The award-winning film “Hidden Figures” features the untold story of Dorothy Vaughan, Katherine Johnson, and Mary Jackson, three African-American mathematicians who worked at NASA starting in the 1940s and crossed both gender and race barriers.
These women went on to lead the operation of one of the most significant achievements in history, the launch of John Glenn into orbit.
The movie was released in Dec. 2016 and is based on the non-fiction book, also named “Hidden Figures,” by Margot Lee Shetterly.
As a 2017 Oscar nominee for Best Picture, “Hidden Figures” captured the hearts of many, telling the story of how these women were able to be successful despite the harsh racism and sexism during the time.
In addition to making an impact globally, the movie has gained local attention due to recent Athletic Hall of Fame inductee and 1989 Godwin graduate Ryan Heathcock being the grandson of Dorothy Vaughan.
Vaughan was the lead of the division in which African-American women performed mathematical calculations to support space and flight trajectory for rockets in development.
Vaughan, a “human computer”, was the first African-American women recruited by the agency that later became NASA, and later became the first African-American female supervisor at NASA.
The agency identified Vaughan as a mathematical genius in her secondary education. She finished both high school and college early and began teaching math at age 19.
Although the film is based on her, Vaughan passed away in 2008 and did not get to witness the making of the movie. However, her family had the opportunity to be part of this special journey.
Regarding the movie, Heathcock said, “It was a moment of pride that, in my view, was a long time coming.”
Heathcock said that many African Americans who have made amazing contributions to society have been excluded from history lessons.
“It becomes a bitter sweet victory to have her story told after her passing,” he said.
Heathcock is happy to share Vaughan’s story as his story, and it lives on through his profession as an oral history video documentarian. He records the family history and traditions of those who have made significant contributions like his grandmother.
“Grandma Vaughan happened to be a math genius who worked for NASA, but that does not mean your grandmother who may have been a stay-at-home mom was any less impactful,” he said.
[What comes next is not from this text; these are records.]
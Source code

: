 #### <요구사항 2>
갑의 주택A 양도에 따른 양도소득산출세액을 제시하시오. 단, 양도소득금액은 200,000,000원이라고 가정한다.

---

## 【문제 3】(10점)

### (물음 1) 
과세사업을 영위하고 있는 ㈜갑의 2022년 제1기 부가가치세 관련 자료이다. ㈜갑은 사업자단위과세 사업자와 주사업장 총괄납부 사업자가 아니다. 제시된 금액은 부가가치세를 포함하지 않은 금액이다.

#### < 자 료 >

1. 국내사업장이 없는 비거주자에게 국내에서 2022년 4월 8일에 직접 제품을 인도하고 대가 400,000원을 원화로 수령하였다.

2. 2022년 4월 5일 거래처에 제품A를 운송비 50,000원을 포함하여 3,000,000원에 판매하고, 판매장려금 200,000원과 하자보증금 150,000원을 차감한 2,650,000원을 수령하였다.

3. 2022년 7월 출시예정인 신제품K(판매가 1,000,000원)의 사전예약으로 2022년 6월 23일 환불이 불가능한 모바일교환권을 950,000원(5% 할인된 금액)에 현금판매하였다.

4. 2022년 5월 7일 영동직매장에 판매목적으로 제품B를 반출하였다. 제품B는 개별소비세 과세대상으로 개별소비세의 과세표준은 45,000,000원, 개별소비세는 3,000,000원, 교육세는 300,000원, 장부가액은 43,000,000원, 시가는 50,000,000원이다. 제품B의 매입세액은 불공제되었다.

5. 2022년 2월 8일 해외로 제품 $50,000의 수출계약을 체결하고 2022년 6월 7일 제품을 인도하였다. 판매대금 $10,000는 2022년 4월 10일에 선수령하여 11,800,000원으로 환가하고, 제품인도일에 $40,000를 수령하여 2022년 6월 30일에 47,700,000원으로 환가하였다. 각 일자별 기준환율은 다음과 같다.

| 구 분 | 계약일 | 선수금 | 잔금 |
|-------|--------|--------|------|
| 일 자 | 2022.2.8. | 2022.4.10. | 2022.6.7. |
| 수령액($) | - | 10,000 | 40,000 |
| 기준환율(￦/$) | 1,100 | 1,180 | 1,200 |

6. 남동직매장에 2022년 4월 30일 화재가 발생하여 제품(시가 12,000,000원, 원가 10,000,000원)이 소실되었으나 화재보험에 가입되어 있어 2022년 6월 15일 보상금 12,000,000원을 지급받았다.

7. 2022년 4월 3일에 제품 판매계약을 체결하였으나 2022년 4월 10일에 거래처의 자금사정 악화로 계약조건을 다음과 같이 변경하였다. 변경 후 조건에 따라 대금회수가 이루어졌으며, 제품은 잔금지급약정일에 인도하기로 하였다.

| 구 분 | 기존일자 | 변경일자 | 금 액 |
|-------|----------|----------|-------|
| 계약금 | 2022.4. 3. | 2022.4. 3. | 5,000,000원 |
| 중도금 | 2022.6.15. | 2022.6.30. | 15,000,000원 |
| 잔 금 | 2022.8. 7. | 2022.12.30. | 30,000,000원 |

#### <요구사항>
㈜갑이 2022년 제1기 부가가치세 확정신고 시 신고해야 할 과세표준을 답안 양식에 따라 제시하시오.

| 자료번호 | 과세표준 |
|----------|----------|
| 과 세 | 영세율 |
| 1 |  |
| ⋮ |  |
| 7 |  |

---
Heathcock imagines his grandmother would say her most significant reward was raising all of her children and seeing them go to college and earn degrees of their own, knowing her legacy will live on.
The family has always been proud of Vaughan’s accomplishments, but is now also proud to have the recognition of the world.
“As her family, we live our lives as a reflection of the standard she established so many years ago,” Heathcock said.
Heathcock believes that his grandmother’s accomplishments were even greater because she was a black woman working in a white man’s world during the Jim Crow era.
He said, “You have to understand that living in this society, for African Americans in general, can be painful and harsh when it comes to living, achieving, and excelling against odds that are clearly stacked against you.”